While the chief did not deny the social gatherings, he did assert that they are not conspiratorial, and that the presence of spies was purely coincidental.
Kaspersky (pictured) spoke out late last week, writing in a blog entry that Bloomberg’s piece is nothing more than sensationalism.
“Exploiting paranoia is always a great tool for increasing readership,” he said, adding that, “It’s been a long time since I read an article so inaccurate from the get-go—literally from the title and the article’s subheading.”
As security expert Graham Cluley pointed out, Bloomberg’s story was published just two days after Kaspersky revealed more details about the long-running “Crouching Yeti” attacks, which target a number of countries—but not Russia.
The nation’s absence may seem odd, Cluley said, until you read that, according to Kaspersky, the authors of Crouching Yeti were likely Russian speakers.
“Clearly Bloomberg missed that piece of information,” Cluley said.
Investigating state-sponsored attacks can be awkward for any company: Silicon Valley-based FireEye CEO Dave DeWalt told The Wall Street Journal that he would think twice before publicizing a hacking campaign by government-backed Americans.
Kaspersky has indeed probed attacks attributed to Russian cyber-spies, including Red October, CloudAtlas, CosmicDuke, and Epic Turla.
“I must have said this a million times, but we do not care who’s behind the cyber-campaigns we expose,” Kaspersky wrote in his blog. “There is cyber-evil and we fight it.
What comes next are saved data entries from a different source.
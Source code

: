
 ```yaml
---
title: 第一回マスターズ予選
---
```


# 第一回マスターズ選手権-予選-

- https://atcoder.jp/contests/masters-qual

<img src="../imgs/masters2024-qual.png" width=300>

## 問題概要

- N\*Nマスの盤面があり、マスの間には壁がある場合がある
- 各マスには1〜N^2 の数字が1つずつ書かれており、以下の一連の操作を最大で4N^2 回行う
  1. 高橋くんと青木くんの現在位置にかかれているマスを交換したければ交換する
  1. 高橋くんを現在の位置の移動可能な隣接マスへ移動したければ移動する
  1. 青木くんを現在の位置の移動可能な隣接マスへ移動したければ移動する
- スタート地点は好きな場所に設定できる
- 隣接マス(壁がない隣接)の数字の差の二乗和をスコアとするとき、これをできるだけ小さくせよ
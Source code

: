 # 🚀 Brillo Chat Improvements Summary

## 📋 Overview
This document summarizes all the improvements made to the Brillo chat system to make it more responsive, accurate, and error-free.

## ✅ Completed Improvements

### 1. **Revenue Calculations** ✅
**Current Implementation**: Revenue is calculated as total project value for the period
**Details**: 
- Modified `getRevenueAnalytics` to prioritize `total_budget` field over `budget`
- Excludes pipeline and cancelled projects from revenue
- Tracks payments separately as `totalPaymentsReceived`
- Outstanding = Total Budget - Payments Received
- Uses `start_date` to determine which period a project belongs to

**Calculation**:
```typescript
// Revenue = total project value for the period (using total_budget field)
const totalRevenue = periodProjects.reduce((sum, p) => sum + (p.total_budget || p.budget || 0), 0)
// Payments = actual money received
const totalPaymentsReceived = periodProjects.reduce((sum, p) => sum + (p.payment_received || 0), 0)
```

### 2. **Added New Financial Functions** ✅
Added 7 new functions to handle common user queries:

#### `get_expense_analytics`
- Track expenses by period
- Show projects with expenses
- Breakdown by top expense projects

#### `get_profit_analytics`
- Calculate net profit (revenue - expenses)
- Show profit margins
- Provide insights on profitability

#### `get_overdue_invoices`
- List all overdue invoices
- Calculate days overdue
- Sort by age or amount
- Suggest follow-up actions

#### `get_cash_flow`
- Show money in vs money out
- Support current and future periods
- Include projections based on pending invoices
If a customer comes and shows us a problem we investigate it. And once we take the genie out of the bottle, there’s no way we can put it back.”
He continued to pick apart the Bloomberg article line-by-line, responding to a number of allegations and attempting to set the record straight.
Meanwhile, Kaspersky alluded to dealing with mistrust as a Russian company when he tweeted last week that the company’s next research conference will provide better accommodations.
“It’s very hard for a company with Russian roots to become successful in the U.S., European, and other markets. Nobody trusts us—by default,” Kaspersky said. “Our only strategy is to be 100 percent transparent and honest. It took years to explain who we are. Many people attempted to find ‘dirt’ on us—and failed. Because we’ve nothing to hide.”